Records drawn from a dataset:
..............................

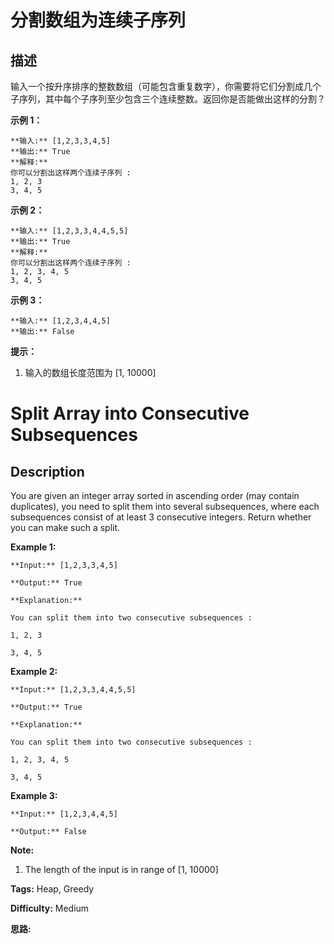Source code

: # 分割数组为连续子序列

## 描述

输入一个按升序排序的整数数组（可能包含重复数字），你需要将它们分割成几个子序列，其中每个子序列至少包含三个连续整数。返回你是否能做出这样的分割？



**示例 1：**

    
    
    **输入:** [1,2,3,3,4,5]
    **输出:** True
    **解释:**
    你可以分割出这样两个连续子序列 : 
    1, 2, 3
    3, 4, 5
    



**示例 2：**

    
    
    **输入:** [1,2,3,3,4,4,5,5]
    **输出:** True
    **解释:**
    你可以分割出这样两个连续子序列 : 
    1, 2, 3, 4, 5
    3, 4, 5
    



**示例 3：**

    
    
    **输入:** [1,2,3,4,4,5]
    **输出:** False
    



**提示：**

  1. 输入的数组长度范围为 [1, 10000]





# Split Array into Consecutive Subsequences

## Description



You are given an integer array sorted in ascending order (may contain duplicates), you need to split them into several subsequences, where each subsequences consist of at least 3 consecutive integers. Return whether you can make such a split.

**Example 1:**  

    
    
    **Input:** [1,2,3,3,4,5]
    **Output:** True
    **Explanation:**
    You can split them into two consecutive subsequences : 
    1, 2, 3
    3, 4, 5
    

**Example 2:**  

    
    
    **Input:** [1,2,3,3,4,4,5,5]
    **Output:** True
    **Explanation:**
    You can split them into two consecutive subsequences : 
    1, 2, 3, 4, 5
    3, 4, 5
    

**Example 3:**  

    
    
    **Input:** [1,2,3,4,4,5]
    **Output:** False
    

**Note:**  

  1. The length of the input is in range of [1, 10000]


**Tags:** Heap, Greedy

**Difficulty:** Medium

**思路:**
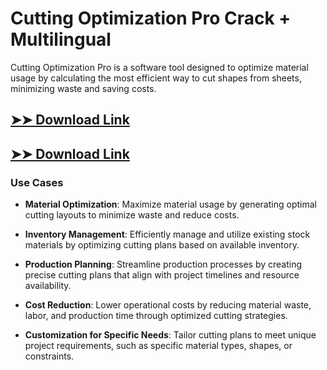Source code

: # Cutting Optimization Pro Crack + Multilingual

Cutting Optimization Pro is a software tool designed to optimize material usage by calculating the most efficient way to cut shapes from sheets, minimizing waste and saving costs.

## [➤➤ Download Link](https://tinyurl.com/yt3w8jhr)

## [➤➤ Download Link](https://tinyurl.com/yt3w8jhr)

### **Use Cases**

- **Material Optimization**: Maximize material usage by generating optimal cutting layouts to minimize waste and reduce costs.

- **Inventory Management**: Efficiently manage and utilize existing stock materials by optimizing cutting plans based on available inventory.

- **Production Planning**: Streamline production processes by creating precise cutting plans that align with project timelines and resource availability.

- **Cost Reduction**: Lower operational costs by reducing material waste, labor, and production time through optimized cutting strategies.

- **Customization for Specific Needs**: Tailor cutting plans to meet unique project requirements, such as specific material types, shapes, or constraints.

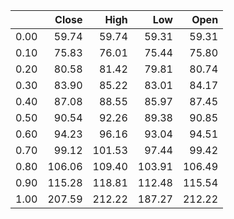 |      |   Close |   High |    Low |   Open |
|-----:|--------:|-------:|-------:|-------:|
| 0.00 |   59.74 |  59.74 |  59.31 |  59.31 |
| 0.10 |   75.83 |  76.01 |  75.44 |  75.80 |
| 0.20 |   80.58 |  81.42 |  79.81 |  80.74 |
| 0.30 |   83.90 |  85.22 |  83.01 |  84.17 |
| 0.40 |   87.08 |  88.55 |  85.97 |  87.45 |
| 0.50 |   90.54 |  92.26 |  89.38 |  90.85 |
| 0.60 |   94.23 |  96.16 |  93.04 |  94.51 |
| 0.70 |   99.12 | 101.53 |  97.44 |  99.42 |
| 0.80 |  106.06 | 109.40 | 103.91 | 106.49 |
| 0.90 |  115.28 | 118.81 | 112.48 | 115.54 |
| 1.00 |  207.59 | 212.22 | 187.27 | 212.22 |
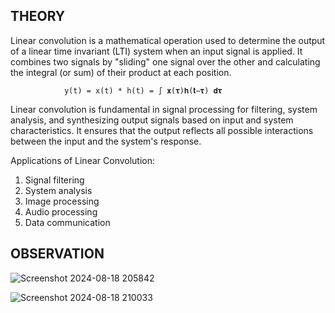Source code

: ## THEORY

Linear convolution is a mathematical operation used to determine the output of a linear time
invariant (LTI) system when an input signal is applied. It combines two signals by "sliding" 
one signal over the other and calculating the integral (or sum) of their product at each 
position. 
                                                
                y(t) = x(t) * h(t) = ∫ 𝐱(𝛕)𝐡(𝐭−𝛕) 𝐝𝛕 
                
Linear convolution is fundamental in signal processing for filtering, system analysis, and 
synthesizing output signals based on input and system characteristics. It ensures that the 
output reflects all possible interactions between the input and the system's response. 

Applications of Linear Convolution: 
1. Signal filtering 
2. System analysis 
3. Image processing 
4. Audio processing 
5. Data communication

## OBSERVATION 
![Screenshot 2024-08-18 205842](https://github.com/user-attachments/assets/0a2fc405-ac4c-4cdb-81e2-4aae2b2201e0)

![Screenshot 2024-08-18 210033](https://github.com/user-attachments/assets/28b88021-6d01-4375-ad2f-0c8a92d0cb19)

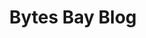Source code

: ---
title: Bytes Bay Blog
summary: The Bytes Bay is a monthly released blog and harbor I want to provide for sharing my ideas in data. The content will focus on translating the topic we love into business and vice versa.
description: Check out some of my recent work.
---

..............................

**Aim of the exercise**
Search each line of the data above for "filtering", and copy the lines where it occurs.

**Answer**
Linear convolution is fundamental in signal processing for filtering, system analysis, and 
1. Signal filtering 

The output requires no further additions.